Red Sox 2, San Diego Padres 1
Padres 6, Red Sox 1
Red Sox 4, Padres 2
Mariners 9, Red Sox 4
Mariners 8, Red Sox 7
Mariners 2, Red Sox 1
Red Sox 2, Rangers 1
Rangers 5, Red Sox 4
Rangers 2, Red Sox 1
Jesus, here I was thinking I was the one on vacation. All's quiet on the Metstern front, apparently. For me, everyday sunshine, despite a mediocre go of it by the Sox.
Speaking of that vacation, it's a reasonably good thing that I spent the last 9 days cozied by Cape Cod's timeless charms, ensconced in a 1930s vintage beach cottage with no cable television and only an old transistor radio with which to keep tabs on the Sox. Long days on the beach, lazy mornings with the Boston Globe, and too much shellfish and good, cold beer have a way of softening the edges on what would otherwise be a highly aggravating stretch of baseball.
The Sox missed a golden opportunity to bury their leading rivals, losing 5 of 6 and 6 of 9 while the Blue Jays went 1-4 and the Yankees cratered, losing 7 of 9. Overall, the Sox went 13-17 in June...and still lead the AL East by 10 1/2 games. Doctor Glasshalffull notes that the Sox will be hard-pressed to have another month that bad, while Mr. Glasshalfempty suggests that the pitching is carrying so much of the load at the moment that their due to stumble - and woe be unto the Sox if this offense has to lead the way.
It's not so much that the offense is failing (it is), but when the failures occur. The Sox were a reasonable 8th in the majors in OPS in June, but fell to 15th in OBP and all the way to 23rd in runs scored with 112 tallies in 30 games (less than 4 per, for you liberal arts majors). The terrific blog Yanksfan vs. Soxfan notes that the Sox posted a .318 (!) OPS with one extra-base hit with the bases loaded in June, and a .217/.328/.383 mark with runners in scoring position.
Anecdotally, my notes (drunkenly scribbled, stained with Long Trail IPA) from a week's worth of radio broadcasts capture the same exasperating inability to plate runners in the clutch with a bit more, um, color. After Mike Lowell failed to deliver with 2 outs and the bases loaded in the bottom of the 2nd last night, I was irrationally pissed - especially since the Sox led 4-0 at the time with Josh Beckett on the hill. As it turned out, my irrational is a lot more cogent than my rational, as the Sox never scored again, despite lead-off extra base hits by Alex Cora and J.D. Drew in separate innings.

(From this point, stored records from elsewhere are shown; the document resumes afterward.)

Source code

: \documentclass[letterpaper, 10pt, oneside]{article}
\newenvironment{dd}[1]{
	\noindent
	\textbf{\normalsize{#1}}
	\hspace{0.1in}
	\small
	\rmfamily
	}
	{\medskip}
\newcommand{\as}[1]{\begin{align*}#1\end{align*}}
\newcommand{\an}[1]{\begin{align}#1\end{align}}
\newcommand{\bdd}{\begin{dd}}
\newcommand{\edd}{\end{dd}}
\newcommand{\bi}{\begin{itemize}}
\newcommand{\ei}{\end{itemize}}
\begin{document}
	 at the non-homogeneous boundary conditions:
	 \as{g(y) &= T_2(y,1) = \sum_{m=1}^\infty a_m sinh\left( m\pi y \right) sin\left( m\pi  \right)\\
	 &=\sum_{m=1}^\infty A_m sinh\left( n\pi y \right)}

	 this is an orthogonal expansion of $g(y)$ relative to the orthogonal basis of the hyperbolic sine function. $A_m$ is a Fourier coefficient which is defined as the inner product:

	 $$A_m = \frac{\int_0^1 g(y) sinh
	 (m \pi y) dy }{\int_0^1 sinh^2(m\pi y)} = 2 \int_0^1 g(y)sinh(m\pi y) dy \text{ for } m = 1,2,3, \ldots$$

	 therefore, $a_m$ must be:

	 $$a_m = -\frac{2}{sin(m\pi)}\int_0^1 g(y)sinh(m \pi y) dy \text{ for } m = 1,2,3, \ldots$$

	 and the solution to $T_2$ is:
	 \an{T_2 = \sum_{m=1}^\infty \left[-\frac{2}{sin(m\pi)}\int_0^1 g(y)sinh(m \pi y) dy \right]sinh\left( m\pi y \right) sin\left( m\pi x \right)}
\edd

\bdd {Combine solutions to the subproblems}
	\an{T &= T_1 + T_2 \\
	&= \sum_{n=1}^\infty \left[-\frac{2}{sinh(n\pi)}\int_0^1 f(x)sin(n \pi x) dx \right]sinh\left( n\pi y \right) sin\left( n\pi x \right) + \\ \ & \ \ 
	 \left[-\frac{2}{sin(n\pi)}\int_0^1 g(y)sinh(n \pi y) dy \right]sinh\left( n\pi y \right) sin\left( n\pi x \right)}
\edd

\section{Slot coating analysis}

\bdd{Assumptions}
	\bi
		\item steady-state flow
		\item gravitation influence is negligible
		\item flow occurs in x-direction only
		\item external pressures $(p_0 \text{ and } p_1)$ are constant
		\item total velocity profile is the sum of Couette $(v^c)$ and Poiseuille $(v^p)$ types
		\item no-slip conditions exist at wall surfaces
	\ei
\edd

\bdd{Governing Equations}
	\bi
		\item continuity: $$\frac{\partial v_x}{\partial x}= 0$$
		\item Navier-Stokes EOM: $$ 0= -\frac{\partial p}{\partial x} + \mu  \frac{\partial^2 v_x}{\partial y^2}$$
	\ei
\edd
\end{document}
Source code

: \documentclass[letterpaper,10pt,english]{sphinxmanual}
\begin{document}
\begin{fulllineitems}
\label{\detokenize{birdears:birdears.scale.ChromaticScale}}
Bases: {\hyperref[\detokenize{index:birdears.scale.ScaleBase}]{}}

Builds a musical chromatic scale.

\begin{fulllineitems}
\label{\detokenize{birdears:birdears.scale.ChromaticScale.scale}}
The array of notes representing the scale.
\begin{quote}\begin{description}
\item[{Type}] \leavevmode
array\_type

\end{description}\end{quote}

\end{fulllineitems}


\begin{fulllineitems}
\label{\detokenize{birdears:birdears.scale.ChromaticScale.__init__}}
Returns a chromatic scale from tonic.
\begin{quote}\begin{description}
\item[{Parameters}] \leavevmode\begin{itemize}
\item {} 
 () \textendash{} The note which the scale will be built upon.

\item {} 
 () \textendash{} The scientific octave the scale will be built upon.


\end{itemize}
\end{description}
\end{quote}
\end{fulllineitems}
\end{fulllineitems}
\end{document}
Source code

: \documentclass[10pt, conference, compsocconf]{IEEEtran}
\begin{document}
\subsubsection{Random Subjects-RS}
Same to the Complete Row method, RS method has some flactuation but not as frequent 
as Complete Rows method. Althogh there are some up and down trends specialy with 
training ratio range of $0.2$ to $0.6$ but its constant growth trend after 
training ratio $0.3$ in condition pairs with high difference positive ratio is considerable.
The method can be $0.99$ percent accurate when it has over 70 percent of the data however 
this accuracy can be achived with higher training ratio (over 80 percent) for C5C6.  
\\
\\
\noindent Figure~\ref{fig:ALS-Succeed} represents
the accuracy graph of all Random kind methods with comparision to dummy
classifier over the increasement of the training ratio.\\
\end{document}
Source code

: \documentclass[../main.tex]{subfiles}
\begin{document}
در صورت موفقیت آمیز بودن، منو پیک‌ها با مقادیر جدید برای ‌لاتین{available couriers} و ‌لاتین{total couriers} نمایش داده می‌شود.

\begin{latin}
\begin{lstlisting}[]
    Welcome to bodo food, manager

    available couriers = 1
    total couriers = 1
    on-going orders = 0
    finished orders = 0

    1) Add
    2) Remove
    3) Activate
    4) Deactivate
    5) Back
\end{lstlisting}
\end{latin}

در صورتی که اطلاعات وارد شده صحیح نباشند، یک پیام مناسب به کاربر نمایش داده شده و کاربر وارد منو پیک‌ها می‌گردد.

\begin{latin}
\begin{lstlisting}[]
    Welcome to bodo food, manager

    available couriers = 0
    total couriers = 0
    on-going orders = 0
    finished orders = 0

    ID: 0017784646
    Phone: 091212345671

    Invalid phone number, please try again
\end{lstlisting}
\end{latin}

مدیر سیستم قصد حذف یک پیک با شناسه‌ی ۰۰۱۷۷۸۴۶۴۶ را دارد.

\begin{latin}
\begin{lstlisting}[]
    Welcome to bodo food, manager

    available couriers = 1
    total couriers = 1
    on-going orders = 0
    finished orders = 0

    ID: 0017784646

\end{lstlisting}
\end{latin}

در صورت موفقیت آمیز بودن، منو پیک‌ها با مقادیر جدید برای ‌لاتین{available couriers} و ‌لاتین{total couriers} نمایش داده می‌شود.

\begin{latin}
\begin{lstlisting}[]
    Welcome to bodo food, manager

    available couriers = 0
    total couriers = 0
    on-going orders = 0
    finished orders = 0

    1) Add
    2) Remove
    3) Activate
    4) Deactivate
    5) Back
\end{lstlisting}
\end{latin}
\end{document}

Returning to those notes, let's see if I can read my writing well enough to recount the things I think I thought over the past week and a half (and I won't be talking about Starbucks):
- In the case of Barry Bonds versus the New York Yankees, the jury has returned with a unanimous verdict. To wit, as the Giants' roid-monster stepped into the batter's box against the Pinstripes with the Yankees up by 2 in the late innings, I immediately and instinctively rooted for Head (Pants! Now!) to get a hit. I guess I hate the Yankees more than I do Bonds. Good to know.
- Shooter died while I was on the Cape. Rod Beck wasn't with the Sox for all that long, and they weren't all that good while he was with the club after reaching the playoffs in 1999, but he had a whole lot of dirt dog in him, even before that term was an overused cliche. Fun to watch, even if I usually did it with one hand covering my eyes.
- A local television station in Boston ran a 30-minute feature conflating the joint 40th Anniversaries of the Impossible Dream Red Sox and Sgt. Pepper's Lonely Hearts Club Band. In the midst of the special, Dave Roberts stole second in Game 4 of the 2004 ALCS and my fist pumped instinctively and automatically.
- Not to get all sepia-toned on you, but a baseball game on the radio is a pleasure to be savored and enjoyed.
- Daisuke Matsuzaka can't get any love at all - he was a beast in June, giving up 6 ER and 22 hits in 34 innings, and only going 2-2 because his teammates can't hit (see above, and below and below and below). He was the Sox' best starter in the month, and nobody's talking about him. I think he (and I) likes it that way.
- I went to my grandmother's 85th birthday while on the Cape, and talked Sox with all four of my grandparents. I'm not sure which is more remarkable, that two little old ladies have strong opinions about David Ortiz' struggles with the longball, or that all of my grandparents are alive and in reasonably good health. Maybe rabid Sox fandom is the fountain of youth.